The cladogram below is from a 2023 paper by Stefanello et al., and shows the position of Probainognathus within Probainognathia.

== Paleoecology ==
Probainognathus was collected from the Chañares Formation in La Rioja Province, Argentina. This locale is known for its preservation of tetrapods, which are largely fossilized in volcanic concretions. When Probainognathus inhabited this area, it is thought to have been a lacustrine region within a rift basin that got a large influx of sedimentary debris and volcanic ash.

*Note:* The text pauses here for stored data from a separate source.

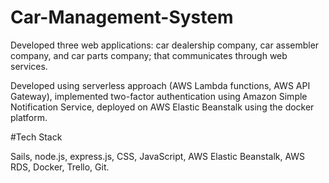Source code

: # Car-Management-System
Developed three web applications: car dealership company, car assembler company, and car parts company; that communicates through web services.

Developed using serverless approach (AWS Lambda functions, AWS API Gateway), implemented two-factor authentication using Amazon Simple Notification Service, deployed on AWS Elastic Beanstalk using the docker platform. 

#Tech Stack

 Sails, node.js, express.js, CSS, JavaScript, AWS Elastic Beanstalk, AWS RDS, Docker, Trello, Git.
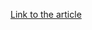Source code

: [Link to the article](https://news.sophos.com/en-us/2020/10/27/mtr-casebook-an-active-adversary-caught-in-the-act/)
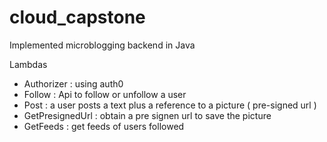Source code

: # cloud_capstone

Implemented microblogging backend in Java

Lambdas
- Authorizer : using auth0
- Follow : Api to follow or unfollow a user
- Post : a user posts a text plus a reference to a picture ( pre-signed url ) 
- GetPresignedUrl : obtain a pre signen url to save the picture
- GetFeeds : get feeds of users followed
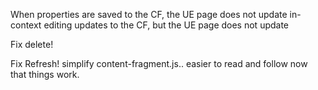 When properties are saved to the CF, the UE page does not update
in-context editing updates to the CF, but the UE page does not update

Fix delete!

Fix Refresh!
simplify content-fragment.js.. easier to read and follow now that things work.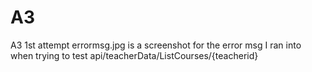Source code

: # A3
A3 1st attempt
errormsg.jpg is a screenshot for the error msg I ran into when trying to test api/teacherData/ListCourses/{teacherid}
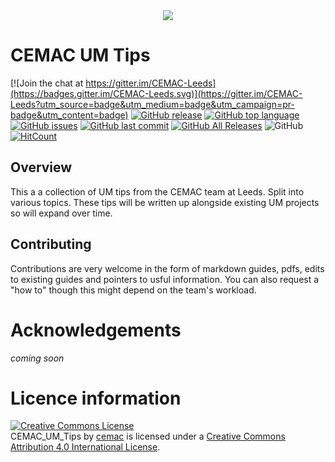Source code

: <div align="center">
<a href="https://www.cemac.leeds.ac.uk/">
  <img src="https://github.com/cemac/CEMAC_UM_Tips/blob/master/Images/cemac.png"></a>
  <br>
</div>

# CEMAC UM Tips #

[![Join the chat at https://gitter.im/CEMAC-Leeds](https://badges.gitter.im/CEMAC-Leeds.svg)](https://gitter.im/CEMAC-Leeds?utm_source=badge&utm_medium=badge&utm_campaign=pr-badge&utm_content=badge) [![GitHub release](https://img.shields.io/github/release/cemac/CEMAC_UM_Tips.svg)](https://github.com/cemac/CEMAC_UM_Tips/releases) [![GitHub top language](https://img.shields.io/github/languages/top/cemac/CEMAC_UM_Tips.svg)](https://github.com/cemac/CEMAC_UM_Tips) [![GitHub issues](https://img.shields.io/github/issues/cemac/CEMAC_UM_Tips.svg)](https://github.com/cemac/CEMAC_UM_Tips/issues) [![GitHub last commit](https://img.shields.io/github/last-commit/cemac/CEMAC_UM_Tips.svg)](https://github.com/cemac/CEMAC_UM_Tips/commits/master) [![GitHub All Releases](https://img.shields.io/github/downloads/cemac/CEMAC_UM_Tips/total.svg)](https://github.com/cemac/CEMAC_UM_Tips/releases) ![GitHub](https://img.shields.io/github/license/cemac/CEMAC_UM_Tips.svg)
[![HitCount](http://hits.dwyl.io/{cemac}/{CEMAC_UM_Tips}.svg)](http://hits.dwyl.io/{cemac}/{CEMAC_UM_Tips})

## Overview

This a a collection of UM tips from the CEMAC team at Leeds. Split into various topics. These tips will be written up alongside existing UM projects so will expand over time.

## Contributing

Contributions are very welcome in the form of markdown guides, pdfs, edits to existing guides and pointers to usful information. You can also request a "how to" though this might depend on the team's workload.

# Acknowledgements #

*coming soon*

# Licence information #

<a rel="license" href="http://creativecommons.org/licenses/by/4.0/"><img alt="Creative Commons License" style="border-width:0" src="https://i.creativecommons.org/l/by/4.0/88x31.png" /></a><br /><span xmlns:dct="http://purl.org/dc/terms/" property="dct:title">CEMAC_UM_Tips</span> by <a xmlns:cc="http://creativecommons.org/ns#" href="http://cemac.leeds.ac.uk/" property="cc:attributionName" rel="cc:attributionURL">cemac</a> is licensed under a <a rel="license" href="http://creativecommons.org/licenses/by/4.0/">Creative Commons Attribution 4.0 International License</a>.
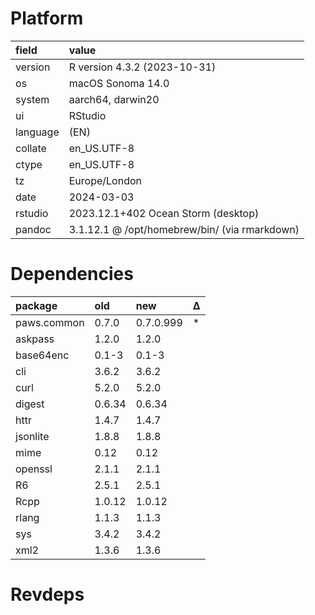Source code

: # Platform

|field    |value                                         |
|:--------|:---------------------------------------------|
|version  |R version 4.3.2 (2023-10-31)                  |
|os       |macOS Sonoma 14.0                             |
|system   |aarch64, darwin20                             |
|ui       |RStudio                                       |
|language |(EN)                                          |
|collate  |en_US.UTF-8                                   |
|ctype    |en_US.UTF-8                                   |
|tz       |Europe/London                                 |
|date     |2024-03-03                                    |
|rstudio  |2023.12.1+402 Ocean Storm (desktop)           |
|pandoc   |3.1.12.1 @ /opt/homebrew/bin/ (via rmarkdown) |

# Dependencies

|package     |old    |new       |Δ  |
|:-----------|:------|:---------|:--|
|paws.common |0.7.0  |0.7.0.999 |*  |
|askpass     |1.2.0  |1.2.0     |   |
|base64enc   |0.1-3  |0.1-3     |   |
|cli         |3.6.2  |3.6.2     |   |
|curl        |5.2.0  |5.2.0     |   |
|digest      |0.6.34 |0.6.34    |   |
|httr        |1.4.7  |1.4.7     |   |
|jsonlite    |1.8.8  |1.8.8     |   |
|mime        |0.12   |0.12      |   |
|openssl     |2.1.1  |2.1.1     |   |
|R6          |2.5.1  |2.5.1     |   |
|Rcpp        |1.0.12 |1.0.12    |   |
|rlang       |1.1.3  |1.1.3     |   |
|sys         |3.4.2  |3.4.2     |   |
|xml2        |1.3.6  |1.3.6     |   |

# Revdeps


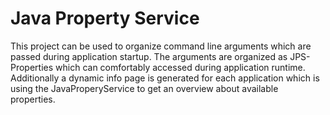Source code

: # Java Property Service


This project can be used to organize command line arguments which are passed during application startup. The arguments are organized as JPS-Properties which can comfortably accessed during application runtime. Additionally a dynamic info page is generated for each application which is using the JavaProperyService to get an overview about available properties.
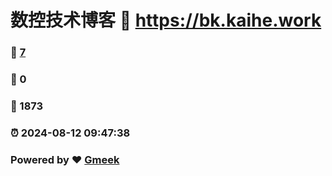 # 数控技术博客 :link: https://bk.kaihe.work 
### :page_facing_up: [7](https://bk.kaihe.work/tag.html) 
### :speech_balloon: 0 
### :hibiscus: 1873 
### :alarm_clock: 2024-08-12 09:47:38 
### Powered by :heart: [Gmeek](https://github.com/Meekdai/Gmeek)
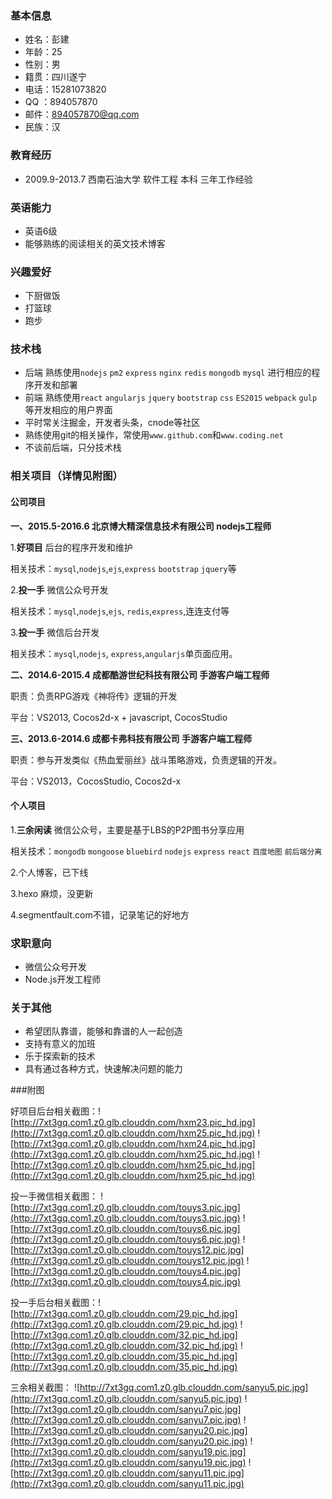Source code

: ### 基本信息
- 姓名：彭建
- 年龄：25
- 性别：男
- 籍贯：四川遂宁
- 电话：15281073820
- QQ ：894057870
- 邮件：894057870@qq.com
- 民族：汉

### 教育经历
- 2009.9-2013.7 西南石油大学 软件工程 本科 三年工作经验

### 英语能力
- 英语6级
- 能够熟练的阅读相关的英文技术博客

### 兴趣爱好
- 下厨做饭
- 打篮球
- 跑步

### 技术栈
- 后端 熟练使用`nodejs` `pm2` `express` `nginx` `redis` `mongodb` `mysql` 进行相应的程序开发和部署
- 前端 熟练使用`react` `angularjs` `jquery` `bootstrap` `css` `ES2015` `webpack` `gulp`等开发相应的用户界面
- 平时常关注掘金，开发者头条，cnode等社区
- 熟练使用git的相关操作，常使用`www.github.com`和`www.coding.net`
- 不谈前后端，只分技术栈

### 相关项目（详情见附图）

#### 公司项目

**一、2015.5-2016.6    北京博大精深信息技术有限公司    nodejs工程师**

1.**好项目** 后台的程序开发和维护

相关技术：`mysql`,`nodejs`,`ejs`,`express` `bootstrap` `jquery`等

2.**投一手** 微信公众号开发

相关技术：`mysql`,`nodejs`,`ejs`, `redis`,`express`,连连支付等

3.**投一手** 微信后台开发

相关技术：`mysql`,`nodejs`, `express`,`angularjs`单页面应用。

**二、2014.6-2015.4    成都酷游世纪科技有限公司    手游客户端工程师**


职责：负责RPG游戏《神将传》逻辑的开发

平台：VS2013, Cocos2d-x + javascript, CocosStudio

**三、2013.6-2014.6    成都卡弗科技有限公司    手游客户端工程师**


职责：参与开发类似《热血爱丽丝》战斗策略游戏，负责逻辑的开发。

平台：VS2013，CocosStudio, Cocos2d-x

#### 个人项目

1.**三余闲读** 微信公众号，主要是基于LBS的P2P图书分享应用

相关技术：`mongodb` `mongoose` `bluebird` `nodejs` `express` `react` `百度地图` `前后端分离`

2.个人博客，已下线

3.hexo 麻烦，没更新

4.segmentfault.com不错，记录笔记的好地方

### 求职意向

* 微信公众号开发
* Node.js开发工程师

### 关于其他

* 希望团队靠谱，能够和靠谱的人一起创造
* 支持有意义的加班
* 乐于探索新的技术
* 具有通过各种方式，快速解决问题的能力

###附图

好项目后台相关截图：![http://7xt3gq.com1.z0.glb.clouddn.com/hxm23.pic_hd.jpg](http://7xt3gq.com1.z0.glb.clouddn.com/hxm25.pic_hd.jpg)
![http://7xt3gq.com1.z0.glb.clouddn.com/hxm24.pic_hd.jpg](http://7xt3gq.com1.z0.glb.clouddn.com/hxm25.pic_hd.jpg)
![http://7xt3gq.com1.z0.glb.clouddn.com/hxm25.pic_hd.jpg](http://7xt3gq.com1.z0.glb.clouddn.com/hxm25.pic_hd.jpg)

投一手微信相关截图：
![http://7xt3gq.com1.z0.glb.clouddn.com/touys3.pic.jpg](http://7xt3gq.com1.z0.glb.clouddn.com/touys3.pic.jpg)
![http://7xt3gq.com1.z0.glb.clouddn.com/touys6.pic.jpg](http://7xt3gq.com1.z0.glb.clouddn.com/touys6.pic.jpg)
![http://7xt3gq.com1.z0.glb.clouddn.com/touys12.pic.jpg](http://7xt3gq.com1.z0.glb.clouddn.com/touys12.pic.jpg)
![http://7xt3gq.com1.z0.glb.clouddn.com/touys4.pic.jpg](http://7xt3gq.com1.z0.glb.clouddn.com/touys4.pic.jpg)

投一手后台相关截图：![http://7xt3gq.com1.z0.glb.clouddn.com/29.pic_hd.jpg](http://7xt3gq.com1.z0.glb.clouddn.com/29.pic_hd.jpg)
![http://7xt3gq.com1.z0.glb.clouddn.com/32.pic_hd.jpg](http://7xt3gq.com1.z0.glb.clouddn.com/32.pic_hd.jpg)
![http://7xt3gq.com1.z0.glb.clouddn.com/35.pic_hd.jpg](http://7xt3gq.com1.z0.glb.clouddn.com/35.pic_hd.jpg)

三余相关截图：
![http://7xt3gq.com1.z0.glb.clouddn.com/sanyu5.pic.jpg](http://7xt3gq.com1.z0.glb.clouddn.com/sanyu5.pic.jpg)
![http://7xt3gq.com1.z0.glb.clouddn.com/sanyu7.pic.jpg](http://7xt3gq.com1.z0.glb.clouddn.com/sanyu7.pic.jpg)
![http://7xt3gq.com1.z0.glb.clouddn.com/sanyu20.pic.jpg](http://7xt3gq.com1.z0.glb.clouddn.com/sanyu20.pic.jpg)
![http://7xt3gq.com1.z0.glb.clouddn.com/sanyu19.pic.jpg](http://7xt3gq.com1.z0.glb.clouddn.com/sanyu19.pic.jpg)
![http://7xt3gq.com1.z0.glb.clouddn.com/sanyu11.pic.jpg](http://7xt3gq.com1.z0.glb.clouddn.com/sanyu11.pic.jpg)

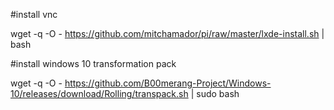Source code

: #install vnc
 
wget -q -O - https://github.com/mitchamador/pi/raw/master/lxde-install.sh | bash
 
#install windows 10 transformation pack

wget -q -O - https://github.com/B00merang-Project/Windows-10/releases/download/Rolling/transpack.sh | sudo bash
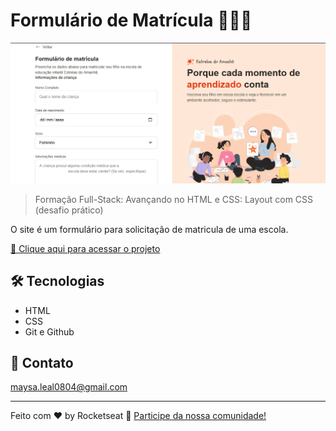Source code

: # Formulário de Matrícula 👨🏻‍💻

![preview](./.github/preview.png)

> Formação Full-Stack: Avançando no HTML e CSS: Layout com CSS (desafio prático)

O site é um formulário para solicitação de matricula de uma escola.


[🔗 Clique aqui para acessar o projeto]()


## 🛠️ Tecnologias

- HTML
- CSS
- Git e Github


## 💜 Contato

maysa.leal0804@gmail.com

---

Feito com ♥ by Rocketseat :wave: [Participe da nossa comunidade!](https://discord.gg/rocketseat)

Various pieces of evidence suggest tetrapod mass mortality was the cause of death in the Chañares Formation. Fossils of both young and adult specimens were found at this locale, and these are not limited to Probainognathus, but rather represent many taxa that fell victim to the event. There is also an unusual concentration of herbivores, carnivores, and omnivores in this formation. Numerous fossils of each type were found in close proximity to one another, despite the fact that this intermingling would normally be uncommon. It has, subsequently, been suggested that this unusual distribution of specimens could be due to the death event leaving these animals stranded with no other place to go, perhaps along a waterfront of some kind. The evidence at hand, especially the nature of volcanic preservation, has led to the postulation that volcanism played a role in the death event in some capacity. Suggested events include a large outpouring of ash, lethal gas surges, or, more likely, volcanism-induced flooding. Volcanic activity may have caused damming or other water diversion, which led to major widespread flooding in the area, and the death of Probainognathus and other tetrapods. It remains uncertain whether volcanism was the direct cause of this major death event, or if it just aided in preservation after the fact.